_Data for this task_:

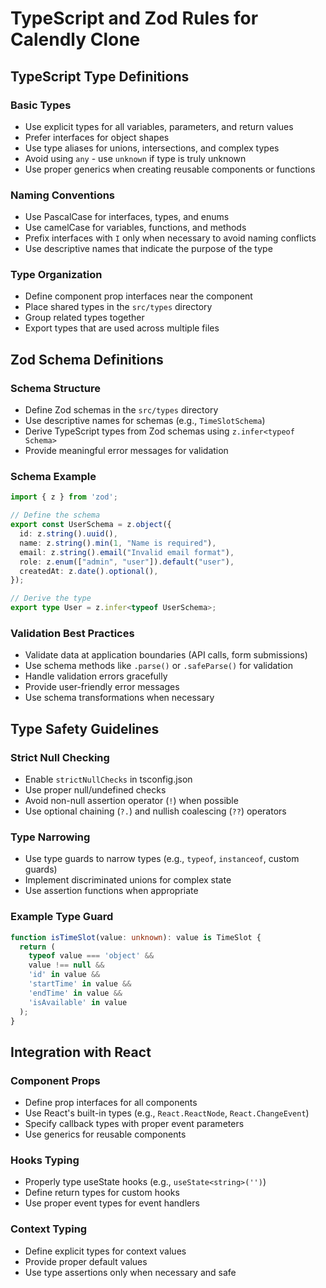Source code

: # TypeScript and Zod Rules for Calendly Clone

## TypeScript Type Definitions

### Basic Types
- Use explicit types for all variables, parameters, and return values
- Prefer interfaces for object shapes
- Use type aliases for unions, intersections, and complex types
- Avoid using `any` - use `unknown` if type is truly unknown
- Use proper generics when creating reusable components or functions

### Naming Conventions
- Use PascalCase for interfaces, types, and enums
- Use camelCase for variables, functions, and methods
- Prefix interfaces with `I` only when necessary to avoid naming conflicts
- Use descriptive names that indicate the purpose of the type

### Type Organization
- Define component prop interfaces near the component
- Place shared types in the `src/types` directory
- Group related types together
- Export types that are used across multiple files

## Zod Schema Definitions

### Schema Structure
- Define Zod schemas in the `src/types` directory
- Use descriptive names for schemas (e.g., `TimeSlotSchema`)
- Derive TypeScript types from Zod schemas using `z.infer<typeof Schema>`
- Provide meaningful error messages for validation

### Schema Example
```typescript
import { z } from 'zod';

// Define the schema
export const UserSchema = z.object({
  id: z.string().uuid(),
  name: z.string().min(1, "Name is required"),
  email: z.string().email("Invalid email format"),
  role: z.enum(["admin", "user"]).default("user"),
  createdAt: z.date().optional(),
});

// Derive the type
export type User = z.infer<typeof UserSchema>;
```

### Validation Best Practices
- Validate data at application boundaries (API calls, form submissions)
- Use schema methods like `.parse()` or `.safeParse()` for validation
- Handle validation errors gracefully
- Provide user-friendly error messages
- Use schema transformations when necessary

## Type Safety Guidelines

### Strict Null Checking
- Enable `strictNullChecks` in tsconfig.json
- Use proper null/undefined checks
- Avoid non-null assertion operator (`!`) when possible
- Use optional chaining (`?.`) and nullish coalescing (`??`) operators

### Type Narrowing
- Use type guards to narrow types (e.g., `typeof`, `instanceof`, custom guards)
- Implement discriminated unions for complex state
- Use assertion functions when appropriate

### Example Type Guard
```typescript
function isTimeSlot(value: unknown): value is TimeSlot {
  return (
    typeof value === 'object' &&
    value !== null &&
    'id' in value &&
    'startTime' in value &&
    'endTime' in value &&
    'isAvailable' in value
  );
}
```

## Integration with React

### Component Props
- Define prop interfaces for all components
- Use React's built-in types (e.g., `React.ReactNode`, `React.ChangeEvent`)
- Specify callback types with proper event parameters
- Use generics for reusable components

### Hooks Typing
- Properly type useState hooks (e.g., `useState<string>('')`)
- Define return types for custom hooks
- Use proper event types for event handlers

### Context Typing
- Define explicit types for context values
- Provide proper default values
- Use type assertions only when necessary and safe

--

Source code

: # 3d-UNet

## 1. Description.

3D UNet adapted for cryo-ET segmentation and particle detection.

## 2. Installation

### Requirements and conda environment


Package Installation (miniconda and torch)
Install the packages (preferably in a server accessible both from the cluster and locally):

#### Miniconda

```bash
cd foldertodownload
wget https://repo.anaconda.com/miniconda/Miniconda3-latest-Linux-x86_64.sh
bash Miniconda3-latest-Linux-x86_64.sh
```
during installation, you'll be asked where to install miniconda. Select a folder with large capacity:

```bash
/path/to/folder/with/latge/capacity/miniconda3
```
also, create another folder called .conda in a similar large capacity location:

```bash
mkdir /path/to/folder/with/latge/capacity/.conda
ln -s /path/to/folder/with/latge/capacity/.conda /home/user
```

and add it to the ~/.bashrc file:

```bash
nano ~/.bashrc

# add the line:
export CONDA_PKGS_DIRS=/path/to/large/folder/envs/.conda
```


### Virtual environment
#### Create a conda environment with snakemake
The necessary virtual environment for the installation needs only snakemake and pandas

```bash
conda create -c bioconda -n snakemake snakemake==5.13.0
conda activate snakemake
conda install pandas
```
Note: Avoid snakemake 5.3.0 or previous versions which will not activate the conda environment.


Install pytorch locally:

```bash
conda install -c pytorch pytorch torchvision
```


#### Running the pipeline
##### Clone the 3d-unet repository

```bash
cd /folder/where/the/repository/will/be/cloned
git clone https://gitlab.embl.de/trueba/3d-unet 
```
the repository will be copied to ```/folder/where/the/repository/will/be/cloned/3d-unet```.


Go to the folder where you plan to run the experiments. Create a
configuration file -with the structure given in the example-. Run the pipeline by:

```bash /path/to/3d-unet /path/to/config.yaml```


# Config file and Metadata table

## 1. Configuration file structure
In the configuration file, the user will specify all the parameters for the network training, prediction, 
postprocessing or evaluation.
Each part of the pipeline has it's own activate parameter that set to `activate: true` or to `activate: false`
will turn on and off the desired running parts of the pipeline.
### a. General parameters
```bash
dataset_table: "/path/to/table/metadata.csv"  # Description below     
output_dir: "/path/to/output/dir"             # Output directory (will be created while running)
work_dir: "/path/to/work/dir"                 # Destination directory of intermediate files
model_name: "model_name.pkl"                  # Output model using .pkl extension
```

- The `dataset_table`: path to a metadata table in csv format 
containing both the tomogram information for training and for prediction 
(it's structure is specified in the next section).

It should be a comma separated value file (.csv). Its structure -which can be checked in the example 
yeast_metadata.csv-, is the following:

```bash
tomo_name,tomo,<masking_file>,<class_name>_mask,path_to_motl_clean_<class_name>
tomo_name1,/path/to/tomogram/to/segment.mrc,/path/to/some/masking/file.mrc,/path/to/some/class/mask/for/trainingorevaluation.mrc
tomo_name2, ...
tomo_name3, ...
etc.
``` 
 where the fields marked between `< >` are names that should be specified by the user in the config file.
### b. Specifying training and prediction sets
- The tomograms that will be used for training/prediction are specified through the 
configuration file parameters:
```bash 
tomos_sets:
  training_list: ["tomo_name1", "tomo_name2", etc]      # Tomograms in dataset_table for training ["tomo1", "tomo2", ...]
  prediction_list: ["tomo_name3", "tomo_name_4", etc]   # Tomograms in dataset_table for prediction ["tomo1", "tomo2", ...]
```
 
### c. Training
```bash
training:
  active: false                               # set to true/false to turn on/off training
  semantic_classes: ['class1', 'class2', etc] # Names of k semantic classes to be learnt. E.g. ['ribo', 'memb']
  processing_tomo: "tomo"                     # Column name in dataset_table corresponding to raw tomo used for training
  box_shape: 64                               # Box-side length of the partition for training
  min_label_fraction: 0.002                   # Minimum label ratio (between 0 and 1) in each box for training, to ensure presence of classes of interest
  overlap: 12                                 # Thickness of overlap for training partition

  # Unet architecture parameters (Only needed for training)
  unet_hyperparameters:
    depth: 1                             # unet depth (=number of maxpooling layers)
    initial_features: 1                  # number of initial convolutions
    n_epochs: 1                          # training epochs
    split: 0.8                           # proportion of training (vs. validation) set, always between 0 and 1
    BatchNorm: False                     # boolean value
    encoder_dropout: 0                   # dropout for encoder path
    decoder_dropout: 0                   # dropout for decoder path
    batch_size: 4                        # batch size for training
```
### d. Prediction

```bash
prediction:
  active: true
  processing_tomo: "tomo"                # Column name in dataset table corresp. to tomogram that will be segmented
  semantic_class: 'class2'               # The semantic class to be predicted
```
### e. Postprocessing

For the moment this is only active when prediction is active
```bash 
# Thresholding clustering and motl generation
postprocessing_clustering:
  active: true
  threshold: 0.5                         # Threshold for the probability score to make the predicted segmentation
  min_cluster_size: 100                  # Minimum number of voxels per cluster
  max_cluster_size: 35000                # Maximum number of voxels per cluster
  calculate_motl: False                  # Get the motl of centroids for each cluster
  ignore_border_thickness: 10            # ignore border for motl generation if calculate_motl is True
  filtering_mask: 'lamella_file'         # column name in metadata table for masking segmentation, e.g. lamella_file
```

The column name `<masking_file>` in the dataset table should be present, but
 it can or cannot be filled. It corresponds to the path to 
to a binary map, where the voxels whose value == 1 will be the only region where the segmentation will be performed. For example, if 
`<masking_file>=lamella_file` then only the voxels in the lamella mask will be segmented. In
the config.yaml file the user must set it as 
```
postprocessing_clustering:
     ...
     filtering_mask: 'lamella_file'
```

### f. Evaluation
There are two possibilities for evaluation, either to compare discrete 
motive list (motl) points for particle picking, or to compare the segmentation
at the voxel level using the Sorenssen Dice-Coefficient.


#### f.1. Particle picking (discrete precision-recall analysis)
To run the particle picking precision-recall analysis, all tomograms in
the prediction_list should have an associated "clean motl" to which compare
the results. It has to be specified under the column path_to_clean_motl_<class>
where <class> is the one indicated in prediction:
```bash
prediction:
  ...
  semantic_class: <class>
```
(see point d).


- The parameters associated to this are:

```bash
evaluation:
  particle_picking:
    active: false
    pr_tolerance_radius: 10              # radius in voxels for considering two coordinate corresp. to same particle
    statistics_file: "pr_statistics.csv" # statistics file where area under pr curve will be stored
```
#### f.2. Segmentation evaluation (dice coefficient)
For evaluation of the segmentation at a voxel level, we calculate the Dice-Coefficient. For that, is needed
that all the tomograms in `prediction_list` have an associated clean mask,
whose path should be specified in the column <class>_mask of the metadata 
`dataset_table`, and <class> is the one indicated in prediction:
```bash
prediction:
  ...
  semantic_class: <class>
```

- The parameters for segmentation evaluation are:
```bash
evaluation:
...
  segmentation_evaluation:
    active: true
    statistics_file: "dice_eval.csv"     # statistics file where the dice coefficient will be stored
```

_Exercise_:
When a line in the records holds the string "UserSchema", copy that line.

_Solution for this task_:
export const UserSchema = z.object({
export type User = z.infer<typeof UserSchema>;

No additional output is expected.